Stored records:
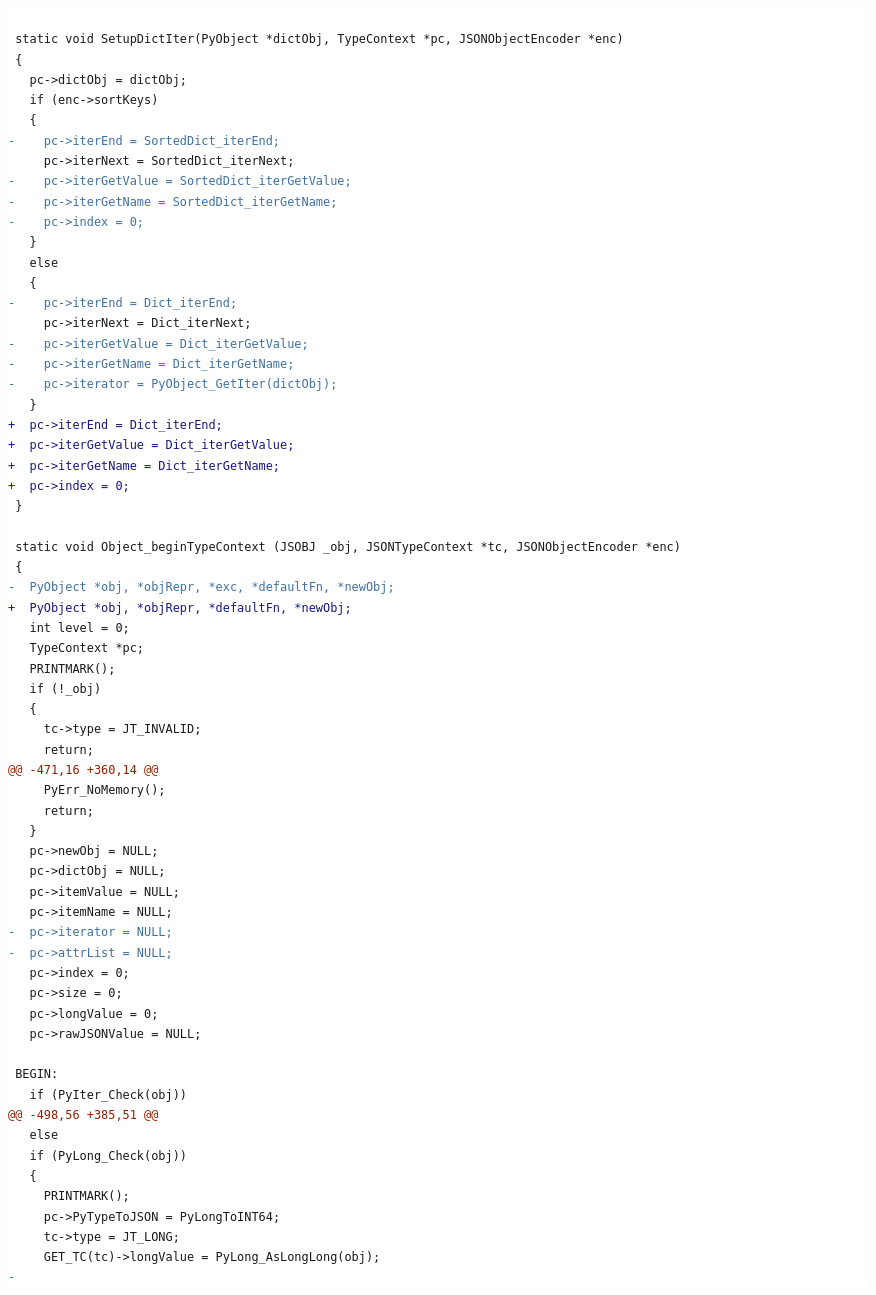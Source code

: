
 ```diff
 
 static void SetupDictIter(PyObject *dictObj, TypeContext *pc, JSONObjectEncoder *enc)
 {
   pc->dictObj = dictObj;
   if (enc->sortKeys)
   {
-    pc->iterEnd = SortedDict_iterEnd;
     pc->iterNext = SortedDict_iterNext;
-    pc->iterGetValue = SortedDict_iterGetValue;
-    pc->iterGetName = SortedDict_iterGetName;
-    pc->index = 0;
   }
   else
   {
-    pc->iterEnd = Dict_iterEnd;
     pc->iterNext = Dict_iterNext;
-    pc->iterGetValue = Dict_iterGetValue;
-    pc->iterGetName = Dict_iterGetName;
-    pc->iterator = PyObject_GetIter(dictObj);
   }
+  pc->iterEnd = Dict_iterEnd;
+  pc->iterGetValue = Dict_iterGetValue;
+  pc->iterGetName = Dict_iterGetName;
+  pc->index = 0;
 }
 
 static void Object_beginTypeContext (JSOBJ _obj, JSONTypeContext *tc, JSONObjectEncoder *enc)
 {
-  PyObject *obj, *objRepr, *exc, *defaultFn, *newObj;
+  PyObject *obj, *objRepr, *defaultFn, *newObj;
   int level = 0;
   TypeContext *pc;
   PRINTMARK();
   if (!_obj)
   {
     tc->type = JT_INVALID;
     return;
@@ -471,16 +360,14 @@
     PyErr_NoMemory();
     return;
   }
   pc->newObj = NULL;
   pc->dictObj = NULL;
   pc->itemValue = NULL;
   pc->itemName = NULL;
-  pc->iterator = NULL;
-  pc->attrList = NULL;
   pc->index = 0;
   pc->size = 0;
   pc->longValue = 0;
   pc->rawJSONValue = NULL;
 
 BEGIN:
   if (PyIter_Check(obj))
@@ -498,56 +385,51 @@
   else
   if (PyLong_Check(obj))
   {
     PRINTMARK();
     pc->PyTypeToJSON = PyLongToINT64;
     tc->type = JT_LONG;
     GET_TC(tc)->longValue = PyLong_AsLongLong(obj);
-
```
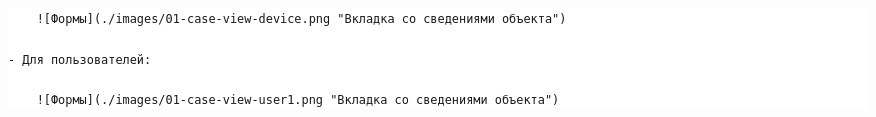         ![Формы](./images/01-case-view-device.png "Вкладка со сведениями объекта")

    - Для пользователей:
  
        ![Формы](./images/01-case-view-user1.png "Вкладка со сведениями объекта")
--
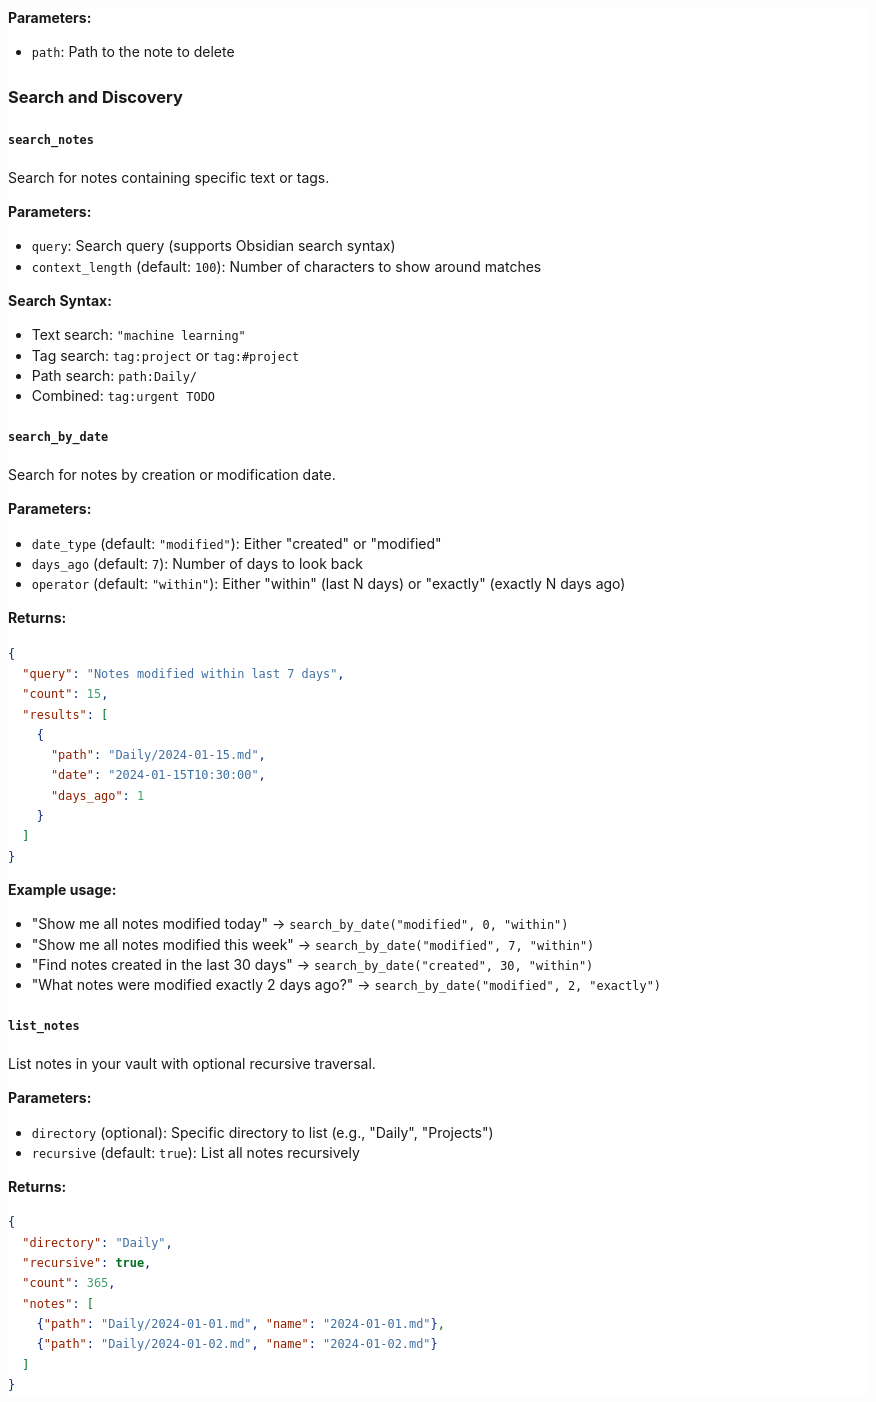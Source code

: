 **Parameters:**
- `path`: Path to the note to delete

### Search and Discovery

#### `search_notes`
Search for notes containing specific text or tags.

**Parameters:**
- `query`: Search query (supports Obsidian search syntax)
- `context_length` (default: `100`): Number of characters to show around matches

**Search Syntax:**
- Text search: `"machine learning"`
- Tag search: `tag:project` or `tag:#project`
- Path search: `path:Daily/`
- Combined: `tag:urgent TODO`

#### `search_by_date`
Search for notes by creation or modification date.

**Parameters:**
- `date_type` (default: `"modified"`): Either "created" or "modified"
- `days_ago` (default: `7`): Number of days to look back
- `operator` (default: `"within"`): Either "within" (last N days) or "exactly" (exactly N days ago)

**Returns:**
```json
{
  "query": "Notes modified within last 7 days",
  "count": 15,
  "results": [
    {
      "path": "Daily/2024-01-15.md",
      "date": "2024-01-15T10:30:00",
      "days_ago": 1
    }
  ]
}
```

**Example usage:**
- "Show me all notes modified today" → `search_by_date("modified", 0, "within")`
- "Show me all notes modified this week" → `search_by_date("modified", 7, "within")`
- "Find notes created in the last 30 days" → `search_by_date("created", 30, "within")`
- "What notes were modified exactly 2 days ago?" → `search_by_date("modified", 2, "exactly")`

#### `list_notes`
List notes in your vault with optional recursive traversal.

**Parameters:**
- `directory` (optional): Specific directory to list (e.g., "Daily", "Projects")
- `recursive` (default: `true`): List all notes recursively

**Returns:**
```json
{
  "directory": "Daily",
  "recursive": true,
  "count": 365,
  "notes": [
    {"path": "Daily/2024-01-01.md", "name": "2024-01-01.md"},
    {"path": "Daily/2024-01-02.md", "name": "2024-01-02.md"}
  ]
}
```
==
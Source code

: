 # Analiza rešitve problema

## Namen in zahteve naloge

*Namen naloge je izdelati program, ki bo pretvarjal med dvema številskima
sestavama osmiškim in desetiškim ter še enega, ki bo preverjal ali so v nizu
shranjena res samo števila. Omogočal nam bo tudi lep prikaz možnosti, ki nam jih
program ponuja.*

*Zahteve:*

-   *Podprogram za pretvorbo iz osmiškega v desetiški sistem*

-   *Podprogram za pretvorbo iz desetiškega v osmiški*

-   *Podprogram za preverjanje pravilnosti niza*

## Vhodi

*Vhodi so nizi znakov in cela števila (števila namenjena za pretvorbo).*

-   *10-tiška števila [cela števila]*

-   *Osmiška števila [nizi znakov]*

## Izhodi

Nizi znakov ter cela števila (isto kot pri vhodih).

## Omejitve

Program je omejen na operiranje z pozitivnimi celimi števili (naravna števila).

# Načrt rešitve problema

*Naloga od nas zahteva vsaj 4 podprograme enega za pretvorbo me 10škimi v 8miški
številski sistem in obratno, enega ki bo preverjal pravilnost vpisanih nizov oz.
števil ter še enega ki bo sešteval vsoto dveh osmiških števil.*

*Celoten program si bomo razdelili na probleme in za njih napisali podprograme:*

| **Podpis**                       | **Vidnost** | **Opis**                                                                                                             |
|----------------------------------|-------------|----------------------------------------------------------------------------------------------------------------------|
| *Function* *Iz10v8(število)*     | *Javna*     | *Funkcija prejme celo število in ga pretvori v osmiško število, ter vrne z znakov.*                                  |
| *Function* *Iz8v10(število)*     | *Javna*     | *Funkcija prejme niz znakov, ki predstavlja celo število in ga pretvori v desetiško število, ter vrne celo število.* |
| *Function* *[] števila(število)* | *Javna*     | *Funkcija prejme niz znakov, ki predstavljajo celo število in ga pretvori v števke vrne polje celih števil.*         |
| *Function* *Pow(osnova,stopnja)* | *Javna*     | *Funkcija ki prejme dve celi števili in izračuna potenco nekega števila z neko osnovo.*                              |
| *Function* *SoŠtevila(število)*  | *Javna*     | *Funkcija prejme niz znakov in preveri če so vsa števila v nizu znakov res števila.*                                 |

■ **EXERCISE DESCRIPTION**
Go through the records above and, whenever a line includes the word "iterGetValue", copy it.

■ **WRITTEN ANSWER**
-    pc->iterGetValue = SortedDict_iterGetValue;
-    pc->iterGetValue = Dict_iterGetValue;
+  pc->iterGetValue = Dict_iterGetValue;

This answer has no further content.